Follows the Open/Closed Principle (OCP).
Iterator Pattern
Provides a way to access elements of a collection sequentially without exposing its underlying representation.
Bad Example:
public class MyCollection
{
private readonly List<string> _items = new List<string>();
public void AddItem(string item)
{
_items.Add(item);
}
public List<string> GetItems()
{
return _items; // Exposes internal representation
}
}
Good Example:
public interface IIterator
{
bool HasNext();
string Next();
}
public class MyCollection
{
private readonly List<string> _items = new List<string>();
public void AddItem(string item)
{
_items.Add(item);
}
public IIterator CreateIterator()
{
return new MyIterator(_items);
}
}
public class MyIterator : IIterator
{
private readonly List<string> _items;
private int _position = 0;
public MyIterator(List<string> items)
{
_items = items;
}
public bool HasNext()
{
return _position < _items.Count;
}
public string Next()
{
return _items[_position++];
}
}
Why it's better:
Encapsulates the collection’s internal structure.

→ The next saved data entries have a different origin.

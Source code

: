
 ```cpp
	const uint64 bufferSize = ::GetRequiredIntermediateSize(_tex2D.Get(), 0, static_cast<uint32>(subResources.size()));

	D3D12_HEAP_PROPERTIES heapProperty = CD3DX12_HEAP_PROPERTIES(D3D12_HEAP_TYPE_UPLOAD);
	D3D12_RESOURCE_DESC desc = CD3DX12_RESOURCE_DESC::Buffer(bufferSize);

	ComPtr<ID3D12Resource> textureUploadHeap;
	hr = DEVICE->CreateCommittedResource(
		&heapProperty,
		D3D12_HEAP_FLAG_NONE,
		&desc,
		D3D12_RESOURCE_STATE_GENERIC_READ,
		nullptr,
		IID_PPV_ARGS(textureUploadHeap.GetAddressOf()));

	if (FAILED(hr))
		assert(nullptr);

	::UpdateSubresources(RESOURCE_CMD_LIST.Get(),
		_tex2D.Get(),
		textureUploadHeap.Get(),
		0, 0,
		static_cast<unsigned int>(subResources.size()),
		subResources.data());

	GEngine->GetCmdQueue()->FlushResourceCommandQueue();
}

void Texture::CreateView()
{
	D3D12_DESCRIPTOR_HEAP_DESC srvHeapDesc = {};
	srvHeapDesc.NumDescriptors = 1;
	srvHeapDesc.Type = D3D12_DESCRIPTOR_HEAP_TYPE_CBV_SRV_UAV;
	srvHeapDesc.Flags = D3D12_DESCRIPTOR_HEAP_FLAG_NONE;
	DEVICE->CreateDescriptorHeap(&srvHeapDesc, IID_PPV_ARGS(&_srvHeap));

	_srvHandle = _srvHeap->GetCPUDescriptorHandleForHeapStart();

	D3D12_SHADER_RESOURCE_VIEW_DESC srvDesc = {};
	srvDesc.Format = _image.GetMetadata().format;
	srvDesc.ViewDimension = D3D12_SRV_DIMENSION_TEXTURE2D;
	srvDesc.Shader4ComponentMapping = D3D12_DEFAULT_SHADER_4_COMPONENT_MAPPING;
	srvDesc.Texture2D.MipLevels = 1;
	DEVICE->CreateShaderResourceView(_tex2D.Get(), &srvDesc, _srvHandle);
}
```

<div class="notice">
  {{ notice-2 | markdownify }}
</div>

Provides a consistent way to iterate over different collections.
Mediator Pattern
Defines an object that encapsulates how a set of objects interact, promoting loose coupling.
Bad Example:
public class User
{
public string Name { get; }
public User(string name)
{
Name = name;
}
public void SendMessage(string message, User recipient)
{
Console.WriteLine($"{Name} sends: {message} to {recipient.Name}");
}
}
Good Example:
public interface IChatMediator
{
void SendMessage(string message, User sender, User recipient);
}
public class ChatMediator : IChatMediator
{
public void SendMessage(string message, User sender, User recipient)
{
Console.WriteLine($"{sender.Name} sends: {message} to {recipient.Name}");
}
}
public class User
{
public string Name { get; }
private readonly IChatMediator _mediator;
public User(string name, IChatMediator mediator)
{
Name = name;
_mediator = mediator;
}
public void SendMessage(string message, User recipient)
{
_mediator.SendMessage(message, this, recipient);
}
}
Why it's better:
Reduces direct dependencies between objects.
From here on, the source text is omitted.